The war years fundamentally reshaped automotive design philosophy, though these changes wouldn't fully manifest until peace returned. Engineers and designers working on military vehicles gained experience with aerodynamics, lightweight materials, and functional efficiency that peacetime luxury had never demanded. The streamlined shapes necessary for aircraft found their way into automotive thinking. Aluminum and high-strength steel alloys developed for military applications waited in the wings for civilian use.
Perhaps more significantly, the war democratized technical knowledge. Millions of Americans, including vast numbers of women, learned mechanical skills in defense plants that would forever change their relationship with automobiles. The car was no longer mysterious; it was a machine to be understood, maintained, and even modified.

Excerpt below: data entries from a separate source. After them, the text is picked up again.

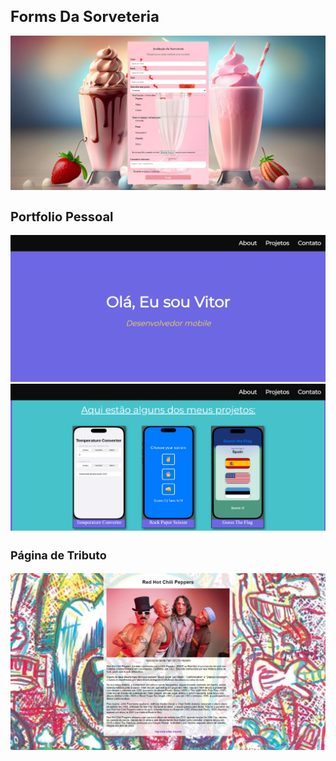 <h1 style="font-size: 24px;">Forms Da Sorveteria</h1>

![Formulário da Sorveteria](formsDaSoveteria.png)

<h2 style="font-size: 20px;">Portfolio Pessoal</h2>

![Portfolio](portfolio.png)
![Portfolio](portfolio2.png)

<h3 style="font-size: 18px;">Página de Tributo</h3>

![Página de Tributo](tributo.jpeg)
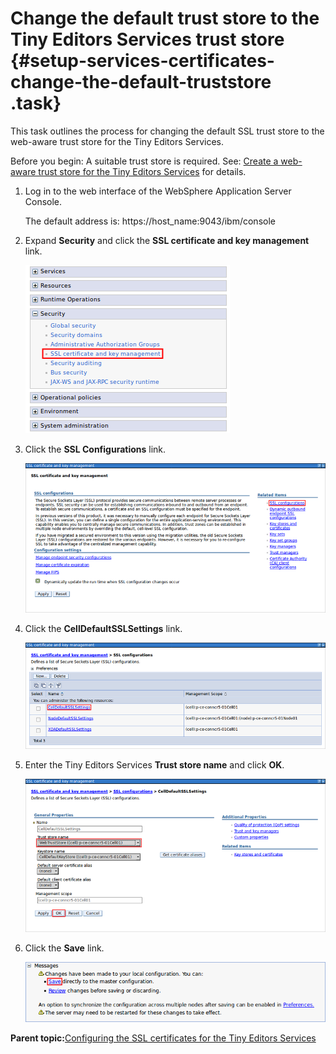 # Change the default trust store to the Tiny Editors Services trust store {#setup-services-certificates-change-the-default-truststore .task}

This task outlines the process for changing the default SSL trust store to the web-aware trust store for the Tiny Editors Services.

Before you begin: A suitable trust store is required. See: [Create a web-aware trust store for the Tiny Editors Services](t_01-setup_02-services_02-certificates_01-create-a-web-aware-truststore.md) for details.

1.  Log in to the web interface of the WebSphere Application Server Console.

    The default address is: https://host\_name:9043/ibm/console

2.  Expand **Security** and click the **SSL certificate and key management** link.

    ![SSL certificate and key management link](resource/was/security_ssl.png)

3.  Click the **SSL Configurations** link.

    ![Showing SSL certificate and key management options. The SSL Configurations is highlighted.](resource/was/ssl_config_01.png)

4.  Click the **CellDefaultSSLSettings** link.

    ![Showing SSL Configurations. The CellDefaultSSLSettings link is highlighted.](resource/was/ssl_config_02.png)

5.  Enter the Tiny Editors Services **Trust store name** and click **OK**.

    ![Details of cell default trust store.](resource/was/ssl_config_03.png)

6.  Click the **Save** link.

    ![Small dialog to confirm saving configuration changes.](resource/was/ssl_config_04.png)


**Parent topic:**[Configuring the SSL certificates for the Tiny Editors Services](t_01-setup_02-services_02-certificates_00-summary.md)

"Rosie the Riveter" wasn't just building bombers—she was assembling the confidence and capability that would reshape post-war society. In many ways, she represented the next evolutionary step from 1920, when women gained the right to vote. Political equality had opened the door, but economic independence through skilled industrial work pushed it wider. Women composed up to 65% of the workforce at some aviation plants, and their presence in automotive factories was nearly as significant. While many women left factory work after 1945, their wartime experience permanently altered assumptions about capability, independence, and mobility.
The United Auto Workers union, which had fought bitter battles for recognition in the 1930s, emerged from the war years with unprecedented power. The massive strikes of 1945-1946—particularly the 113-day GM strike—established new patterns of labor relations that would define the industry for decades. These labor agreements directly affected car prices, production schedules, and the economic bargain that would fuel post-war prosperity.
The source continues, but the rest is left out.